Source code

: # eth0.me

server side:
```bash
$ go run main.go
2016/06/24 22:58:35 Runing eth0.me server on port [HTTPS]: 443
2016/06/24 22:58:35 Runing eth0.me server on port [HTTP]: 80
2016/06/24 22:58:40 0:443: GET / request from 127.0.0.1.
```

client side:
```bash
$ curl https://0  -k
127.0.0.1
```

= = = = =

#### [Task directions]
In the listing, how many lines have the word "server"? Write only that number.

#### [Response to this task]
3